— Data extracted from a collection —

------------------------------------------------------------

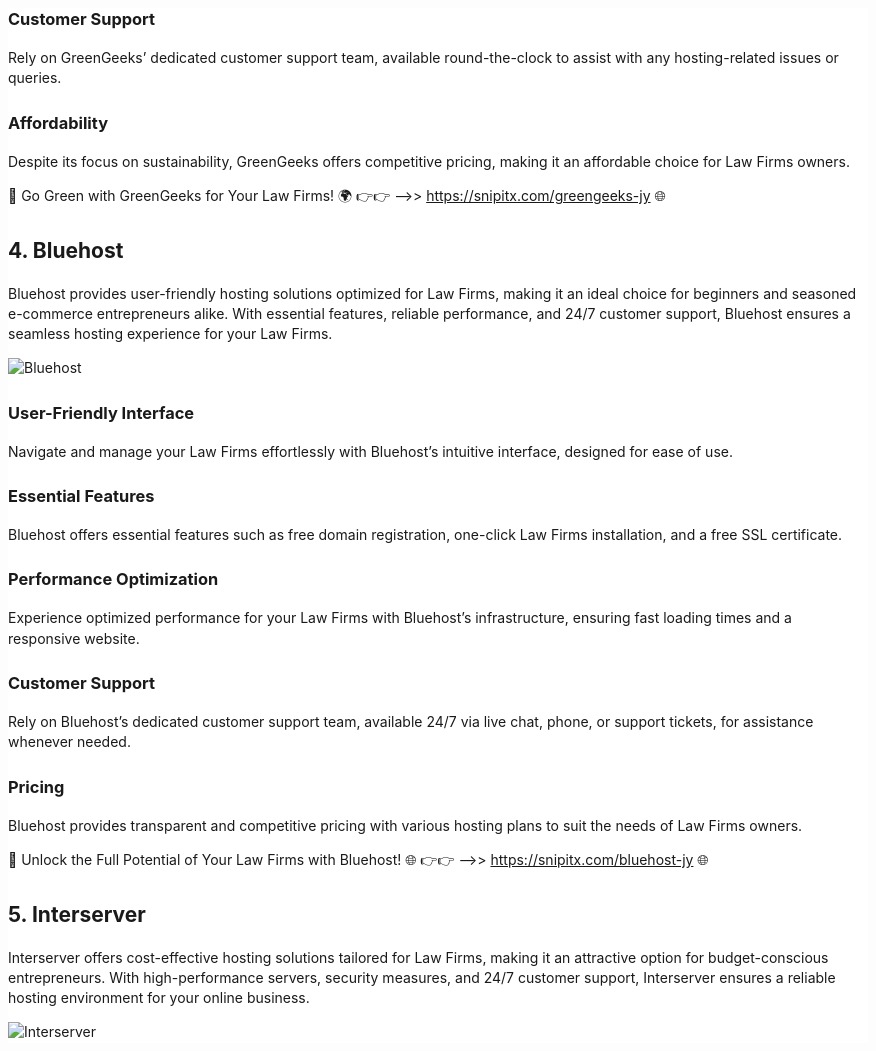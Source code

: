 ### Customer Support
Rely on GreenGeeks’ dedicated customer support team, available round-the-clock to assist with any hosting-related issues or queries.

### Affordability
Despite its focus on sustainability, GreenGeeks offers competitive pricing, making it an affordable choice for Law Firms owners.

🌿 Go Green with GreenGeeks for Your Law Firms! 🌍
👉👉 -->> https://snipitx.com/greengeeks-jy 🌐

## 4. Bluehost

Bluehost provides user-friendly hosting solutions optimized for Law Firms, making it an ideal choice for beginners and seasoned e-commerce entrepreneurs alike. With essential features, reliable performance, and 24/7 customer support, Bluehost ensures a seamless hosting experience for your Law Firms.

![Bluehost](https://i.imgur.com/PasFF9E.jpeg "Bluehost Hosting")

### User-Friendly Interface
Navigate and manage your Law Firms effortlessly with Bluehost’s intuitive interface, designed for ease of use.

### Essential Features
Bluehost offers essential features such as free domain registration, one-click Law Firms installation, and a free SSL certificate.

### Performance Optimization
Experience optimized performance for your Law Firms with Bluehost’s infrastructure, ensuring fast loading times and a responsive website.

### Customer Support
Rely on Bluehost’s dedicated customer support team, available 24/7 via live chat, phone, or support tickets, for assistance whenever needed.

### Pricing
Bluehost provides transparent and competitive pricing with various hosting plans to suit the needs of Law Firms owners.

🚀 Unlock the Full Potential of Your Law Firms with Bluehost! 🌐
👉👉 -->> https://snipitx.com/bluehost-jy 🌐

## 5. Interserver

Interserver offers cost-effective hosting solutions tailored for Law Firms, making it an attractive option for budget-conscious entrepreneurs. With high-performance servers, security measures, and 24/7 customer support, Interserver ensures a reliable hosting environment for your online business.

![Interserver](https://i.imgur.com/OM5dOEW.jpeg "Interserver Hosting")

------------------------------------------------------------

— YOUR INSTRUCTIONS —
A faithful copy is required of the lines from the one with "### Essential Features" through the last line of the data; please add nothing.

— OUTPUT —
### Essential Features
Bluehost offers essential features such as free domain registration, one-click Law Firms installation, and a free SSL certificate.

### Performance Optimization
Experience optimized performance for your Law Firms with Bluehost’s infrastructure, ensuring fast loading times and a responsive website.

### Customer Support
Rely on Bluehost’s dedicated customer support team, available 24/7 via live chat, phone, or support tickets, for assistance whenever needed.

### Pricing
Bluehost provides transparent and competitive pricing with various hosting plans to suit the needs of Law Firms owners.

🚀 Unlock the Full Potential of Your Law Firms with Bluehost! 🌐
👉👉 -->> https://snipitx.com/bluehost-jy 🌐

## 5. Interserver

Interserver offers cost-effective hosting solutions tailored for Law Firms, making it an attractive option for budget-conscious entrepreneurs. With high-performance servers, security measures, and 24/7 customer support, Interserver ensures a reliable hosting environment for your online business.

![Interserver](https://i.imgur.com/OM5dOEW.jpeg "Interserver Hosting")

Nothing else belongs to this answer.